Arabian Gulf countries should work together to fight growing drug trade, experts say

ABU DHABI // The number of terrorists using the Arabian Gulf to launder drug-trafficking money is on the rise and countries in the region should reinforce the sharing of their intelligence and train local police forces to prevent smugglers from succeeding, experts say.

Johan Obdola, the president of the International Organisation for Security and Intelligence, visited the UAE to meet its police forces.

He wanted to spread the message that the UAE and the region were targets for such criminals, or so-called narco-terrorists.

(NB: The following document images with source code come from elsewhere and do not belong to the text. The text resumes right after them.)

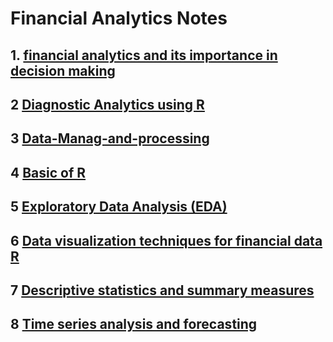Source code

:# Financial Analytics Notes

## 1. [financial analytics and its importance in decision making](https://www.kaggle.com/code/devamin/overview-of-financial-analytics-and-its-importance)

## 2 [Diagnostic Analytics using R](https://www.kaggle.com/code/devamin/diagnostic-analytics-using-r)

## 3 [Data-Manag-and-processing](https://www.kaggle.com/code/devamin/data-manag-and-processing)

## 4 [Basic of R](https://www.kaggle.com/code/devamin/learn-r-programming)

## 5 [Exploratory Data Analysis (EDA)](https://www.kaggle.com/code/devamin/exploratory-data-analysis-techniques-for-financial)

## 6 [Data visualization techniques for financial data R](https://www.kaggle.com/code/devamin/data-manag-and-processing)

## 7 [Descriptive statistics and summary measures ](https://www.kaggle.com/code/devamin/descriptive-statistics-and-summary-measures)

## 8 [Time series analysis and forecasting](https://www.kaggle.com/code/devamin/time-series-analysis-and-forecasting)

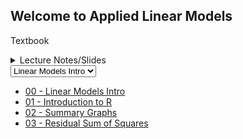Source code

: ## Welcome to Applied Linear Models

Textbook 

<details>
<summary>Lecture Notes/Slides</summary>
<br>
  
* [00 - Linear Models Intro](00_LinearModels_Intro.html) <br>
* [01 - Introduction to R](/01_Introduction_to_R.nb.html) <br>
* [02 - Summary Graphs](/02_SummaryGraphs.html) <br>
* [03 - Residual Sum of Squares](/03_RSS.html) <br>

</details>

<select>
<option value = "00_LinearModels_Intro.html"> Linear Models Intro</option>
* [00 - Linear Models Intro](00_LinearModels_Intro.html) 
* [01 - Introduction to R](/01_Introduction_to_R.nb.html) 
* [02 - Summary Graphs](/02_SummaryGraphs.html) 
* [03 - Residual Sum of Squares](/03_RSS.html) 
</select>

* [00 - Linear Models Intro](00_LinearModels_Intro.html) 
* [01 - Introduction to R](/01_Introduction_to_R.nb.html) 
* [02 - Summary Graphs](/02_SummaryGraphs.html) 
* [03 - Residual Sum of Squares](/03_RSS.html) 
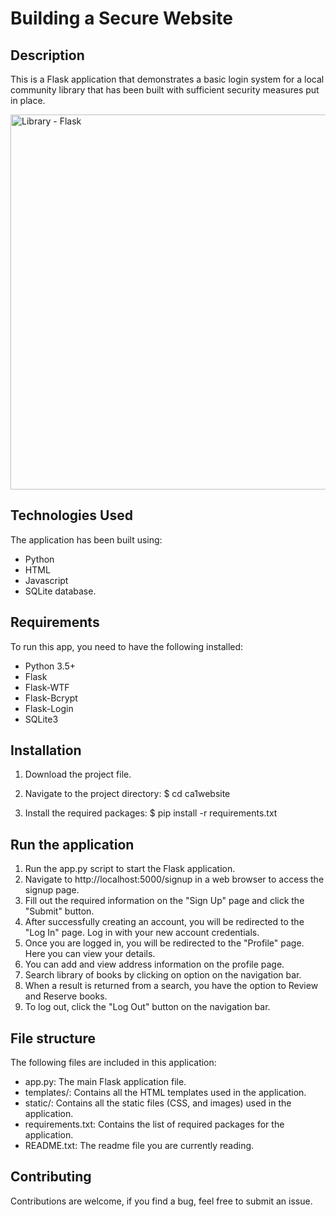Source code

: 
# Building a Secure Website


## Description

This is a Flask application that demonstrates a basic login system for a local community library that has been built with
sufficient security measures put in place.

<img src="https://i.imgur.com/3NGERXD.png" alt="Library - Flask" width="600">

## Technologies Used 

The application has been built using:
 - Python
 - HTML 
 - Javascript
 - SQLite database.

## Requirements

To run this app, you need to have the following installed:

- Python 3.5+
- Flask
- Flask-WTF
- Flask-Bcrypt
- Flask-Login
- SQLite3

## Installation

1. Download the project file.

2. Navigate to the project directory: $ cd ca1website

3. Install the required packages: $ pip install -r requirements.txt


## Run the application

1. Run the app.py script to start the Flask application.
2. Navigate to http://localhost:5000/signup in a web browser to access the signup page.
3. Fill out the required information on the "Sign Up" page and click the "Submit" button.
4. After successfully creating an account, you will be redirected to the "Log In" page. Log in with your new account credentials.
5. Once you are logged in, you will be redirected to the "Profile" page. Here you can view your details.
6. You can add and view address information on the profile page.
8. Search library of books by clicking on option on the navigation bar.
9. When a result is returned from a search, you have the option to Review and Reserve books.
10. To log out, click the "Log Out" button on the navigation bar.


## File structure

The following files are included in this application:

- app.py: The main Flask application file.
- templates/: Contains all the HTML templates used in the application.
- static/: Contains all the static files (CSS, and images) used in the application.
- requirements.txt: Contains the list of required packages for the application.
- README.txt: The readme file you are currently reading.


## Contributing
Contributions are welcome, if you find a bug, feel free to submit an issue.

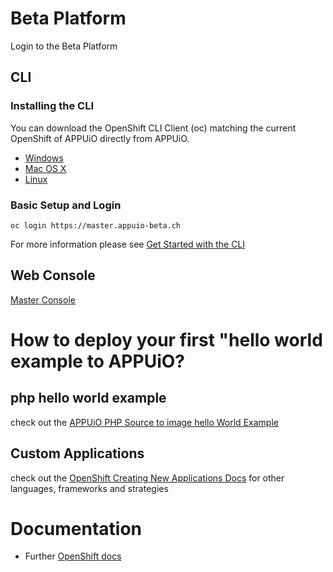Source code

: # Beta Platform

Login to the Beta Platform

## CLI

### Installing the CLI

You can download the OpenShift CLI Client (oc) matching the current OpenShift of APPUiO directly from APPUiO.

* [Windows](https://master.appuio-beta.ch/console/extensions/clients/windows/oc.exe)
* [Mac OS X](https://master.appuio-beta.ch/console/extensions/clients/macosx/oc)
* [Linux](https://master.appuio-beta.ch/console/extensions/clients/linux/oc)

### Basic Setup and Login

`oc login https://master.appuio-beta.ch`

For more information please see [Get Started with the CLI](https://access.redhat.com/documentation/en/openshift-enterprise/version-3.1/cli-reference/#get-started-with-the-cli)

## Web Console

[Master Console](https://master.appuio-beta.ch/console/)

# How to deploy your first "hello world example to APPUiO?

## php hello world example

check out the [APPUiO PHP Source to image hello World Example](https://github.com/appuio/example-php-sti-helloworld)

## Custom Applications 

check out the [OpenShift Creating New Applications Docs](https://docs.openshift.com/enterprise/3.1/dev_guide/new_app.html) for other languages, frameworks and strategies

# Documentation

* Further [OpenShift docs](https://docs.openshift.com/enterprise/3.1/welcome/index.html)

Mr Obdola said there were several narco-terrorist groups from south and central America and Mexico that were doing a lot of drug trafficking in west Africa.

“The new routes that they are developing involve the GCC,” he said, adding there were members of Colombian and Mexican criminal gangs in the UAE to supply the demand or increase it for money laundering.

“It’s becoming a bit of a problem here,” said Mr Obdola.

The traffickers are using submarines to transport drugs and weapons to west Africa.

“They can go down to 10 metres and they can be used as a strategic weapon against oil or gas facilities offshore,” he said.

“It’s very hard to track them on radar and there’s now another interesting emerging route between Argentina and Brazil to Qatar.”

The UAE’s economic development is drawing the interest of such groups.

“So you have very powerful criminal organisations looking into it,” he said.

“It’s a matter of identifying what would be the immediate and long-term threat to the UAE’s homeland security.

“These people are very smart, they know how to penetrate any country and they’re looking at this area now, especially in the last three to four years.”

Mr Obdola said he received information that a well-known Mexican drug lord, who had established his operation in Argentina and had worked in China, was “now working on Qatar and the whole GCC”.

“They invest in real estate, more than using it as a hub for drugs, but they’re expanding,” he said.

Mr Obdola met with Sheikh Ahmed bin Saeed, the president of Dubai Civil Aviation, to discuss the threat.

He said police in Abu Dhabi and Dubai were doing a good job of fighting drug trafficking, “but when you face something unknown, you have to be prepared”.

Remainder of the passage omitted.